Friday, 17 April 2009

Published April 17, 2009

Merrill sees SIA facing tougher times this year

By VEN SREENIVASAN

IF ever there was a perfect storm for Singapore Airlines (SIA), this must be it.

Rough season: One critical problem for SIA is plummeting premium traffic

Deteriorating operating conditions, falling loads, plunging premium traffic, overcapacity - and, lately, negative calls by leading investment houses.

Merrill Lynch has joined a growing chorus of analysts who note that SIA's traffic numbers have been 'far weaker than all of its major rivals', largely due to the company's reluctance to drop ticket prices aggressively.

'We think it (SIA) has tried to stick to its 'pre- mium price for a premium product' philosophy, while also trying to recover its high hedged fuel costs,' Merrill said in a report yesterday. 'Simply put, the market is highly price-sensitive and unwilling to pay for SIA's frills. Yields will still be sharply down due to the collapse of lucrative business class traffic (40 per cent of passenger revenue).'

This comes as the airline this week disclosed that its passenger load factors plunged to 69.4 per cent last month, from 80.8 per cent a year ago and down from 69.7 per cent in February.

This is below its breakeven points, which have recently been in the 70-75 per cent levels.

System-wide passenger carriage plunged a whopping 21.8 per cent, outpacing capacity cuts of 9 per cent.

On the cargo front, losses would have widened as load factor fell to 58.5 per cent, from 62.8 per cent a year ago.

SIA, one of Asia's biggest air freight operators, has seen its cargo load factors steadily slide in recent months. SIA Cargo, which lost about $113 million in the nine months to Dec 31, 2008, has put 25 of its 300 pilots on no-pay leave and grounded one of its 13 freighters

Overall load factor was 62.6 per cent, compared to 69.9 per cent a year ago, and just marginally up from 62.1 per cent in February.

In its report, Merrill said it expected SIA to post only its second ever quarterly pre-tax loss in the January-March quarter when it reports FY09 earnings on May 14 (the only other time it posted a quarterly loss was in June-September 2003, during the severe acute respiratory syndrome, or Sars, crisis).
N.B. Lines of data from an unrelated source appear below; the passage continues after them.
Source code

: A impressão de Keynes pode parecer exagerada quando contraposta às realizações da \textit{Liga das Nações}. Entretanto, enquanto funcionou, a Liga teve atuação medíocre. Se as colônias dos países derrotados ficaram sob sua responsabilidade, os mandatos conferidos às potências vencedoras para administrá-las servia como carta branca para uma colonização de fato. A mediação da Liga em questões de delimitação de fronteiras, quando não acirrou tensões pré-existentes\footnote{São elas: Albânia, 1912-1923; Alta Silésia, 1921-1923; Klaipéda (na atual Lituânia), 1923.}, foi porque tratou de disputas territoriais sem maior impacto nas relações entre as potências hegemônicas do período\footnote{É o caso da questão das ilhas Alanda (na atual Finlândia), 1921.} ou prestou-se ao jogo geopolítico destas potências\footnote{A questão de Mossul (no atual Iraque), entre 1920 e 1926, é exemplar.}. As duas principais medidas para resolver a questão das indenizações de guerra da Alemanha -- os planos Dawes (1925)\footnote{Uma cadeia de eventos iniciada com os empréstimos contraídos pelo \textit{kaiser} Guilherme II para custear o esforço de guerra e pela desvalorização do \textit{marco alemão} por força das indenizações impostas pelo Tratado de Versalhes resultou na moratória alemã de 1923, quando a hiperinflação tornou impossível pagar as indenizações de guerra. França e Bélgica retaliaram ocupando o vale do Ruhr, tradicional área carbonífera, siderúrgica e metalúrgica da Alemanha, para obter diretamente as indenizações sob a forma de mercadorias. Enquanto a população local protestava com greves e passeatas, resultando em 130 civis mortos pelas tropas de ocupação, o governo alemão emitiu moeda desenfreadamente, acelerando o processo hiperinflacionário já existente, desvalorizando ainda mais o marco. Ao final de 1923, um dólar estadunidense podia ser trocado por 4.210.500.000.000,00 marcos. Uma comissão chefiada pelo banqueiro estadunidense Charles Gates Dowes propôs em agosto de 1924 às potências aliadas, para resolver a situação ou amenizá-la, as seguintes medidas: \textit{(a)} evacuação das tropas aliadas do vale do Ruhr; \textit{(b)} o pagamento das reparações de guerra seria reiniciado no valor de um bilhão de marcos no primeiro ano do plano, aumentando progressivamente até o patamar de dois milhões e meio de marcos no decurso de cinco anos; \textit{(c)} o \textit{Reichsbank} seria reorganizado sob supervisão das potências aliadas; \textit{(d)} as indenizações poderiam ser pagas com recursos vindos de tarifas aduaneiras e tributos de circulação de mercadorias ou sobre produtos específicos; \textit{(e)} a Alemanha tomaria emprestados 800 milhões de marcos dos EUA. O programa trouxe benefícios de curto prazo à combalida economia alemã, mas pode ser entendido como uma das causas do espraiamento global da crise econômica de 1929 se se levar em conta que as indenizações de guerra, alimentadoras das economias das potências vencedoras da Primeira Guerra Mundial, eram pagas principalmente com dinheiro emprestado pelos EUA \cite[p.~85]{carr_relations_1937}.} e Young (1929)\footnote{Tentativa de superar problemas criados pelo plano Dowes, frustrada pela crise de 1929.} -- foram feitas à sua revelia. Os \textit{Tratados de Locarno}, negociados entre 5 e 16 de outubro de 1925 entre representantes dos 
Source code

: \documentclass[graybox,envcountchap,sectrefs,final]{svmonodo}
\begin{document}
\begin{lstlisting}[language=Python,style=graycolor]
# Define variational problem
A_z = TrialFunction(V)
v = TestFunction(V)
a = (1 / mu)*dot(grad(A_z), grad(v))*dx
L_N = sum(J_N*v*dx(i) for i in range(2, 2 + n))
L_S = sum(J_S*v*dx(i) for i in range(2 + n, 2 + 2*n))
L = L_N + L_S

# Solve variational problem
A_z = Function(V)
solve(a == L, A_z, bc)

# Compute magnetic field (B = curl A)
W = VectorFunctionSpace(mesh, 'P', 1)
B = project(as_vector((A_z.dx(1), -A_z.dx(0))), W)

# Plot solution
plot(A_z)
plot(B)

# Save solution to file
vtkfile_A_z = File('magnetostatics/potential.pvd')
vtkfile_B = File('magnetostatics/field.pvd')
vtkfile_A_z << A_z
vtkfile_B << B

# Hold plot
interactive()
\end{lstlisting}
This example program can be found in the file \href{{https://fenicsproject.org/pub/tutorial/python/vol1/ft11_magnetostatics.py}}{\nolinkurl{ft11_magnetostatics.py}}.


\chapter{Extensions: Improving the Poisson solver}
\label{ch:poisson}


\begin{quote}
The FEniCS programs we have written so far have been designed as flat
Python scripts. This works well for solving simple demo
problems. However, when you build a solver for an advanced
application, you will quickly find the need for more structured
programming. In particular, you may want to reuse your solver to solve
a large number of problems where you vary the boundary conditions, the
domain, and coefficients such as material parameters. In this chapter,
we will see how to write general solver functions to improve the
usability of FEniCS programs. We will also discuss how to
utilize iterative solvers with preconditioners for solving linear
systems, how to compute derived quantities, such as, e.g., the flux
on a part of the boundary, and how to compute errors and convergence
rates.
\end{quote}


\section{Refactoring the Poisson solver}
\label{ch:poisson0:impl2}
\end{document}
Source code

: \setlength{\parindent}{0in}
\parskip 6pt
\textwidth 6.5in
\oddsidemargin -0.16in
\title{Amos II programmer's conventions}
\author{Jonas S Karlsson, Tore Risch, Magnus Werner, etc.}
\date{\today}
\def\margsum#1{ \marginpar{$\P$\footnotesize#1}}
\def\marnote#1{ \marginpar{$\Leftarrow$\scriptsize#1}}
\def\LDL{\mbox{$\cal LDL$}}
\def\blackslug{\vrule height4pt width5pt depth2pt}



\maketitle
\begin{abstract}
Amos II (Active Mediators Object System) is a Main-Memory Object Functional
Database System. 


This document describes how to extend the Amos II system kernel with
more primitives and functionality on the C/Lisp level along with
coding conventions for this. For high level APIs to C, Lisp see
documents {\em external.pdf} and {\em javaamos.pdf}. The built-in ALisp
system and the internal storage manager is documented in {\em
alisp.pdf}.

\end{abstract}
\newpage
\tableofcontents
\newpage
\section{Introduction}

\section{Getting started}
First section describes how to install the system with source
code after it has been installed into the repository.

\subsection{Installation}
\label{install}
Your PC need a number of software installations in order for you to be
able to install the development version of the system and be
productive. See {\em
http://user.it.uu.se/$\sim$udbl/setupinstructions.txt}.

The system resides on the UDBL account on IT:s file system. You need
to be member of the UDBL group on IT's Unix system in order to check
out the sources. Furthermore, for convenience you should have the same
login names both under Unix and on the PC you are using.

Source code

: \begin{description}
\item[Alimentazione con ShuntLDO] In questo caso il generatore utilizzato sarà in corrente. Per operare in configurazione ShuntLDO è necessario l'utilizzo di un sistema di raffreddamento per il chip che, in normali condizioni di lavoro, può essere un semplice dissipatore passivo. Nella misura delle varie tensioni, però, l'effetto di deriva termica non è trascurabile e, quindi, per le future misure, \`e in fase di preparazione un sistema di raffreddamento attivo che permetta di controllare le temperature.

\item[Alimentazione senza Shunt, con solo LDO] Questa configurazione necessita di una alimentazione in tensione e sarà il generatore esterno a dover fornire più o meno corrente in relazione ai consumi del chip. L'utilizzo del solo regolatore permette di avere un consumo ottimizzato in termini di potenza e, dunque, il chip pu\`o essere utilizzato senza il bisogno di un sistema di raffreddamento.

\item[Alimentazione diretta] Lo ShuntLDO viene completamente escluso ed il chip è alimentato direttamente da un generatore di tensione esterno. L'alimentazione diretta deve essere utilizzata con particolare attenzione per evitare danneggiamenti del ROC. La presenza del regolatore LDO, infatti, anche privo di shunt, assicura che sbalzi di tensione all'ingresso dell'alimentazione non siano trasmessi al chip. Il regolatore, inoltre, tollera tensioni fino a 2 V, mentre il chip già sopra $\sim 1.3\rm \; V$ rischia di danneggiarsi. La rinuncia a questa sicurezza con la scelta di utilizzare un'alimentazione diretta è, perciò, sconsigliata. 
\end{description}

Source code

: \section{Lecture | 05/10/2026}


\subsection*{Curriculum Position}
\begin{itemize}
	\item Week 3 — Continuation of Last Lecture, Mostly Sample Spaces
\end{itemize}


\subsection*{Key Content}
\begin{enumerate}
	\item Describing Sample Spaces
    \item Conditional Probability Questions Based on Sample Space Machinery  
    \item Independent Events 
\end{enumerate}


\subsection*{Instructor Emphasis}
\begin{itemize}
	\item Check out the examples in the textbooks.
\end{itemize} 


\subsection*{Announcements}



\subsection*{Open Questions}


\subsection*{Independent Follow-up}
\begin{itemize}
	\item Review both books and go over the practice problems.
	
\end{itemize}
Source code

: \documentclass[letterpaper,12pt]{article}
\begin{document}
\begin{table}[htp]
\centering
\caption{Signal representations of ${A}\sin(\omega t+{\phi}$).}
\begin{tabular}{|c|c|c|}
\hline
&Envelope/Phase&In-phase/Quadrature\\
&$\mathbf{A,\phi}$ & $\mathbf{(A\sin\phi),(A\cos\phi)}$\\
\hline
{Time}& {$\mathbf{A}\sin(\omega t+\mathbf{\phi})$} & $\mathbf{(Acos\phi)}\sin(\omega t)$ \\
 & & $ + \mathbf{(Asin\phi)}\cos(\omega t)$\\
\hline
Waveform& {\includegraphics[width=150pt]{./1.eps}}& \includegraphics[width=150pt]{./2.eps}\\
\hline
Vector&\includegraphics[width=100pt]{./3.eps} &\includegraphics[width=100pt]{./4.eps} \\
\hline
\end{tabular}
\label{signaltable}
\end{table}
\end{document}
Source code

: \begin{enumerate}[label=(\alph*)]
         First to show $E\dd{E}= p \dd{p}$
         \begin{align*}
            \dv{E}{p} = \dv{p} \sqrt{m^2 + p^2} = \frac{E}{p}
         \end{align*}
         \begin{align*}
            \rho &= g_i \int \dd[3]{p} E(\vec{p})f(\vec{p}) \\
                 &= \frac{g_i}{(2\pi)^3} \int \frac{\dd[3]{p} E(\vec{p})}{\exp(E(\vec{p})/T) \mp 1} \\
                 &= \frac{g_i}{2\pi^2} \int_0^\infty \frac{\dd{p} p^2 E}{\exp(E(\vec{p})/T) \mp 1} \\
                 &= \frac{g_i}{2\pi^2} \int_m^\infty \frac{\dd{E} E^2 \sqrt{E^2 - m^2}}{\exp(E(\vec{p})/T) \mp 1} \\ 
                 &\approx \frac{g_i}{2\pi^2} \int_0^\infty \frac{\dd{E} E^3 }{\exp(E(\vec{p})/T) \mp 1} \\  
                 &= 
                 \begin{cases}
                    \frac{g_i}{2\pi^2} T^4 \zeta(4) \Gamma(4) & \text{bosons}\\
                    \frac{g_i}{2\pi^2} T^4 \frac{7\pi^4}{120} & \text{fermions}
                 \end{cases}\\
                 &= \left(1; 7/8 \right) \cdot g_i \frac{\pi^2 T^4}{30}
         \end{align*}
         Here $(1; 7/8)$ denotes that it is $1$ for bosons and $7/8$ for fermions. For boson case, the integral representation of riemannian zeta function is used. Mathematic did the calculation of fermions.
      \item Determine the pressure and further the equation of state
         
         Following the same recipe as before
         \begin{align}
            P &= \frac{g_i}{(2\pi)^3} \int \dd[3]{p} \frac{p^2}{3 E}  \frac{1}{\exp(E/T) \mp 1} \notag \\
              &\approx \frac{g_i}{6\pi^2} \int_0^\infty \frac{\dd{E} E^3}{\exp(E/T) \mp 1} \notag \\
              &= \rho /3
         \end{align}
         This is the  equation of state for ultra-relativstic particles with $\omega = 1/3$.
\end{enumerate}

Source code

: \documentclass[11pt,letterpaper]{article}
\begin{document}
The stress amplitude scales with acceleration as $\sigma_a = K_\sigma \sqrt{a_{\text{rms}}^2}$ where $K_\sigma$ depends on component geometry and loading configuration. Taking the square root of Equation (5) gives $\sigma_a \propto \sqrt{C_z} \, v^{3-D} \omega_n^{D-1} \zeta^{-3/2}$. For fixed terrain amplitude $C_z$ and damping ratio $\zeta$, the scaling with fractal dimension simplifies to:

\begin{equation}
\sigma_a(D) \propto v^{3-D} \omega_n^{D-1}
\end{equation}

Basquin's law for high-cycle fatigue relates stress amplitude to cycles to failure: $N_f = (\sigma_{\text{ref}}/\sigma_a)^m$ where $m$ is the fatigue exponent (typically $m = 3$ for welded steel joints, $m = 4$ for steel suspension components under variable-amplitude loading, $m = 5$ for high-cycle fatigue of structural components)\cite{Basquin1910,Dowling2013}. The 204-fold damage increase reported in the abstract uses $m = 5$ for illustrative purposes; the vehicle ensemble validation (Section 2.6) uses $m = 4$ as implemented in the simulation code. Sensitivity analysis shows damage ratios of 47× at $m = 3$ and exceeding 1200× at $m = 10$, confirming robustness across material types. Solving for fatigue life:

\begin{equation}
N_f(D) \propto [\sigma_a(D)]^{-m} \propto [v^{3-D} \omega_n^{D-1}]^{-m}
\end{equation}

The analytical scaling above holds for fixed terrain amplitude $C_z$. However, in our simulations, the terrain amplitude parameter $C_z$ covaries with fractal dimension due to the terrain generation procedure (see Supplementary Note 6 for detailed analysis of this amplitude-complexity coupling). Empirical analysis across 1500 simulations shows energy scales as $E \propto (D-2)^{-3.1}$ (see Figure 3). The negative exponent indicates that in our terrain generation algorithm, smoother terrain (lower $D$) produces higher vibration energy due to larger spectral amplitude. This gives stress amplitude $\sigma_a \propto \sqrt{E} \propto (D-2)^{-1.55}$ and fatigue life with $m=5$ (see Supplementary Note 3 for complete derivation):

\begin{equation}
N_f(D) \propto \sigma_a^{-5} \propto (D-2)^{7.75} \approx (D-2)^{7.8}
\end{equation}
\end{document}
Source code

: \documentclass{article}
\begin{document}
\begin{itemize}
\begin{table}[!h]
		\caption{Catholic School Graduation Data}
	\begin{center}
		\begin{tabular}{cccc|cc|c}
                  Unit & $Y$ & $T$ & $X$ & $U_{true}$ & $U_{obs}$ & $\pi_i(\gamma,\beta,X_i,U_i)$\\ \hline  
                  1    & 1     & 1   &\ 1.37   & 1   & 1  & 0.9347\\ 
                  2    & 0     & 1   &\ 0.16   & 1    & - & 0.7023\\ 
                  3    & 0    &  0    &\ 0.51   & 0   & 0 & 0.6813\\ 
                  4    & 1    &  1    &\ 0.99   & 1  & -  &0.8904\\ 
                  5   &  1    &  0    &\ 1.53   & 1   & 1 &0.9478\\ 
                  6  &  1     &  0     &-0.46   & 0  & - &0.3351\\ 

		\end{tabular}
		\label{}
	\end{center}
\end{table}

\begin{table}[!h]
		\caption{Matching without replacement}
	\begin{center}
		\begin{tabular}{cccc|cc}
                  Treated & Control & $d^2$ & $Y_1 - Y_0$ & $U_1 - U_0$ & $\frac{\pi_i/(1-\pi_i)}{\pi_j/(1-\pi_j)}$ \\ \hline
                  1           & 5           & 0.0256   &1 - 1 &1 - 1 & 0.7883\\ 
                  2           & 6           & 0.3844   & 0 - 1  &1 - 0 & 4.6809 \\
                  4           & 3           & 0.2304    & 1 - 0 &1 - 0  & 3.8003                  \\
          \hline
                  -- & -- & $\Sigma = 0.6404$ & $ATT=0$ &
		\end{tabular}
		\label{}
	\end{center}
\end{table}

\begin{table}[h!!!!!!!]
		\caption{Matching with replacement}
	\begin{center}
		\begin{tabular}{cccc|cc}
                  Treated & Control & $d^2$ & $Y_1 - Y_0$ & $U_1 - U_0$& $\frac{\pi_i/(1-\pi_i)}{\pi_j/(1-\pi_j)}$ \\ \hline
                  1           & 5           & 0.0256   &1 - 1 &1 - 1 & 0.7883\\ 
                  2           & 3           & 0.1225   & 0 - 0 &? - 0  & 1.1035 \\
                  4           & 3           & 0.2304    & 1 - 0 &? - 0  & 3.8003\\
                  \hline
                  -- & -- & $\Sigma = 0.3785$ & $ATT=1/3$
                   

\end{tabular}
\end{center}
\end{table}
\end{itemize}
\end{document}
The research house added that a net loss was possible for the April-June quarter too.

'Although airlines have historically rebounded early in cyclical recoveries, we think it will be different this time,' analysts Paul Drewberry and Ying Ying Hou noted. 'Leisure demand is unlikely to recover until job security improves, while premium traffic needs a turnaround in the financial services sector.'

Merrill's FY10 net profit forecast of $713 million for the airline is about 30 per cent below market consensus.

One critical problem for SIA is plummeting premium traffic, which has traditionally accounted for 40 per cent of its income.

In its latest premium traffic monitor, released yesterday, the International Air Transport Association (Iata) noted that global premium traffic fell 21.1 per cent in February, following the 16.7 per cent decline in January, and a 13.3 per cent drop in December 2008.

The declines were sharpest in Asia, where bookings fell 27.3 per cent in February, after diving 23 per cent in January. March figures have not been released yet, but are expected to be even worse.

The deteriorating operating conditions forced Iata to recently hike its loss forecast for the global air transport industry to US$4.7 billion in 2009 - a sharp rise from the US$2.5 billion loss forecast made last December.

Faced with a perfect storm, SIA has announced capacity cuts of 11 per cent and is grounding 17 of its over 100 aircraft for the financial year ending March 31, 2010. It has also implemented a shorter workmonth for management, forced employees - especially pilots and cabin crew - to take extended unpaid leave, and cut wages. Many industry insiders expect job cuts to follow if the current situation does not improve.

The stock pulled back to $10.88 yesterday, after rising to a high of $11.46 last week on the back of the recent market upsurge.